The choice of a particular discount rate can have a dramatic effect on the benefits expected from regulations that address future harms. Consider a recently proposed regulation for the toxic chemical methylene chloride, which would ban most uses of the substance. Methylene chloride is extremely hazardous, causing neurotoxicity and immediate death from high acute exposures. However, these outcomes are relatively rare. One of the greatest dangers from methylene chloride is cancer from low, chronic exposures. In the cost-benefit analysis accompanying the proposed rule, averted cancer deaths were thus the major quantified benefit of eliminating most methylene chloride uses. Because of the latency period involved in these cancer deaths, different discount rates had a striking effect on calculating the benefits of the rule. The regulation’s benefits outweighed its costs using a discount rate of 3%, but not using a discount rate of 7%.
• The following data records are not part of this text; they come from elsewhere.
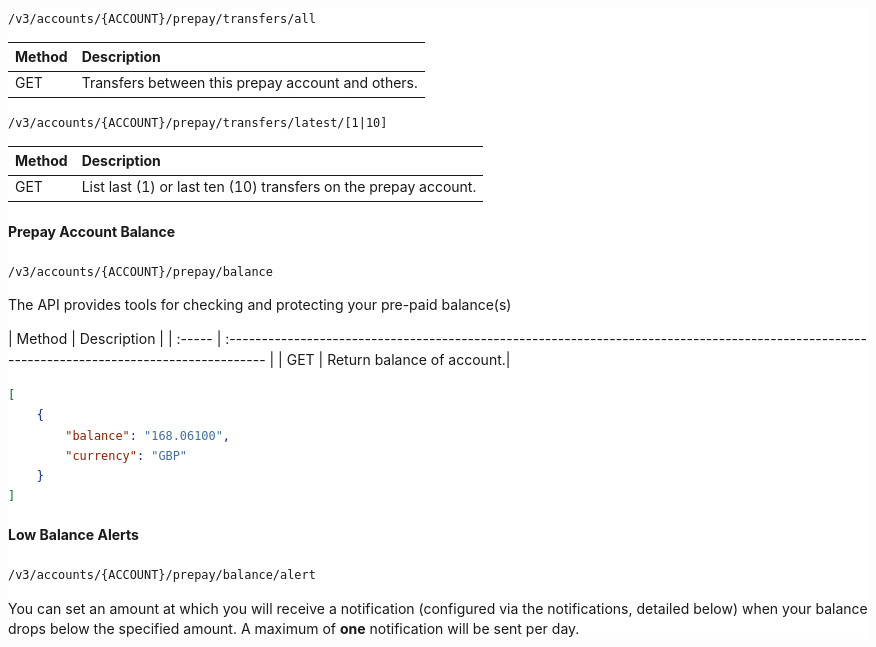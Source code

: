 
```
/v3/accounts/{ACCOUNT}/prepay/transfers/all
```

| Method | Description                                       |
| :----- | :------------------------------------------------ |
| GET    | Transfers between this prepay account and others. |


```
/v3/accounts/{ACCOUNT}/prepay/transfers/latest/[1|10]
```

| Method | Description                                                     |
| :----- | :-------------------------------------------------------------- |
| GET    | List last (1) or last ten (10) transfers on the prepay account. |


#### Prepay Account Balance
```
/v3/accounts/{ACCOUNT}/prepay/balance
```
The API provides tools for checking and protecting your pre-paid balance(s)



<Tabs>
  <TabItem value="request" label="API Request">
| Method | Description                                                                                                                                  |
| :----- | :------------------------------------------------------------------------------------------------------------------------------------------- |
| GET   | Return balance of account.|


  </TabItem>
  <TabItem  value="result" label="Example Response">

```json
[
    {
        "balance": "168.06100",
        "currency": "GBP"
    }
]
```
  </TabItem>
</Tabs>

#### Low Balance Alerts

```
/v3/accounts/{ACCOUNT}/prepay/balance/alert
```

You can set an amount at which you will receive a notification (configured via the notifications, detailed below) when your balance drops below the specified amount. A maximum of **one** notification will be sent per day.

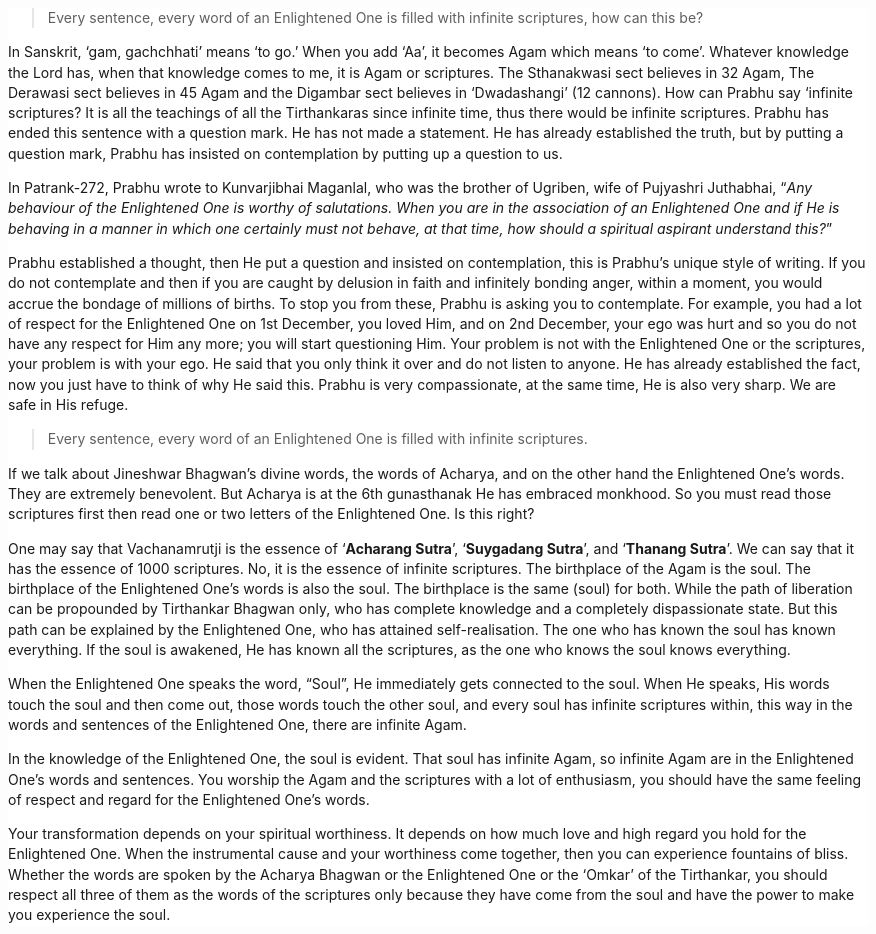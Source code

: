 > Every sentence, every word of an Enlightened One is filled with infinite scriptures, how can this be? 

In Sanskrit, ‘gam, gachchhati’ means ‘to go.’ When you add ‘Aa’, it becomes Agam which means ‘to come’. Whatever knowledge the Lord has, when that knowledge comes to me,  it is Agam or scriptures. The Sthanakwasi sect believes in 32 Agam, The Derawasi sect believes in 45 Agam and the Digambar sect believes in ‘Dwadashangi’ (12 cannons). How can Prabhu say ‘infinite scriptures? It is all the teachings of all the Tirthankaras since infinite time, thus there would be infinite scriptures. Prabhu has ended this sentence with a question mark. He has not made a statement. He has already established the truth, but by putting a question mark, Prabhu has insisted on contemplation by putting up a question to us.

In Patrank-272, Prabhu wrote to Kunvarjibhai Maganlal, who was the brother of Ugriben, wife of Pujyashri Juthabhai, “*Any behaviour of the Enlightened One is worthy of salutations. When you are in the association of an Enlightened One and if He is behaving in a manner in which one certainly must not behave, at that time, how should a spiritual aspirant understand this?*” 

Prabhu established a thought, then He put a question and insisted on contemplation, this is Prabhu’s unique style of writing. If you do not contemplate and then if you are caught by delusion in faith and infinitely bonding anger, within a moment, you would accrue the bondage of millions of births. To stop you from these, Prabhu is asking you to contemplate. For example, you had a lot of respect for the Enlightened One on 1st December, you loved Him, and on 2nd December, your ego was hurt and so you do not have any respect for Him any more; you will start questioning Him. Your problem is not with the Enlightened One or the scriptures, your problem is with your ego. He said that you only think it over and do not listen to anyone. He has already established the fact, now you just have to think of why He said this. Prabhu is very compassionate, at the same time, He is also very sharp. We are safe in His refuge.

> Every sentence, every word of an Enlightened One is filled with infinite scriptures. 

If we talk about Jineshwar Bhagwan’s divine words, the words of Acharya, and on the other hand the Enlightened One’s words. They are extremely benevolent. But Acharya is at the 6th gunasthanak He has embraced monkhood. So you must read those scriptures first then read one or two letters of the Enlightened One. Is this right?

One may say that Vachanamrutji is the essence of ‘**Acharang Sutra**’, ‘**Suygadang Sutra**’, and ‘**Thanang Sutra**’. We can say that it has the essence of 1000 scriptures. No, it is the essence of infinite scriptures. The birthplace of the Agam is the soul. The birthplace of the Enlightened One’s words is also the soul. The birthplace is the same (soul) for both. While the path of liberation can be propounded by Tirthankar Bhagwan only, who has complete knowledge and a completely dispassionate state. But this path can be explained by the Enlightened One, who has attained self-realisation. The one who has known the soul has known everything. If the soul is awakened, He has known all the scriptures, as the one who knows the soul knows everything. 

When the Enlightened One speaks the word, “Soul”, He immediately gets connected to the soul. When He speaks, His words touch the soul and then come out, those words touch the other soul, and every soul has infinite scriptures within, this way in the words and sentences of the Enlightened One, there are infinite Agam.

In the knowledge of the Enlightened One, the soul is evident. That soul has infinite Agam, so infinite Agam are in the Enlightened One’s words and sentences. You worship the Agam and the scriptures with a lot of enthusiasm, you should have the same feeling of respect and regard for the Enlightened One’s words.

Your transformation depends on your spiritual worthiness. It depends on how much love and high regard you hold for the Enlightened One. When the instrumental cause and your worthiness come together, then you can experience fountains of bliss. Whether the words are spoken by the Acharya Bhagwan or the Enlightened One or the ‘Omkar’ of the Tirthankar, you should respect all three of them as the words of the scriptures only because they have come from the soul and have the power to make you experience the soul.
Toxic chemical regulations – especially those that prevent cancer deaths – are thus one area where the updated Circular A-4 guidance will vastly improve regulatory decisions. A considerable body of research has linked exposures to toxic chemicals, such as benzene and formaldehyde, to cancer deaths. Some of the most powerful studies on the relationship between toxic chemicals and cancer have come as a result of the September 11th terrorist attacks, which exposed thousands of first responders to chemical carcinogens when the twin towers collapsed. A meta-analysis of cancer rates among rescue workers found a clear association between the amount of exposure to toxins around the World Trade Center and subsequent increases in cancer, with rates among first responders 30% higher than the general population.
These risks deserve much more attention from EPA, as cancer rates for people under 50 have risen over the last several decades. Recent studies have found that children are at especially high risk of developing cancer from toxic chemical exposures, both because of their developmental stage and because they can expect to live longer than adults. While treatment for childhood cancer has improved survival rates, the incidence of childhood cancer – meaning the number of children affected relative to their population size – has increased each decade since at least the 1970s. Cancer is now the leading cause of death by disease for American children under 15 years of age and causes more deaths than any factor, other than injuries, among this group.
Despite amendments to the Toxic Substances Control Act (TSCA) in 2016, chemical pollutants remain severely under-regulated, particularly when compared to environmental threats like smog or acid rain. And unlike other environmental programs where EPA cannot legally consider costs and benefits or has discretion over whether to do so, TSCA requires EPA to weigh the costs and benefits of managing risks from toxic chemicals. The updates to Circular A-4’s discount rates will allow EPA to better assess the value of averted cancer cases from toxic chemical exposures, which are the most frequently quantified and monetized benefit from TSCA regulations. Beyond the importance of the updated guidance for evaluating extremely long-term harms like climate change, then, the revised 1.7% discount rate will significantly improve EPA’s analysis of the benefits from reducing health risks caused by environmental pollution. The Biden Administration should be commended for taking this much-needed step in reforming cost-benefit analysis in order to ensure that the method reflects the latest data and research on discounting long-term harms.
Rachel Rothschild is an Assistant Professor at the University of Michigan Law School.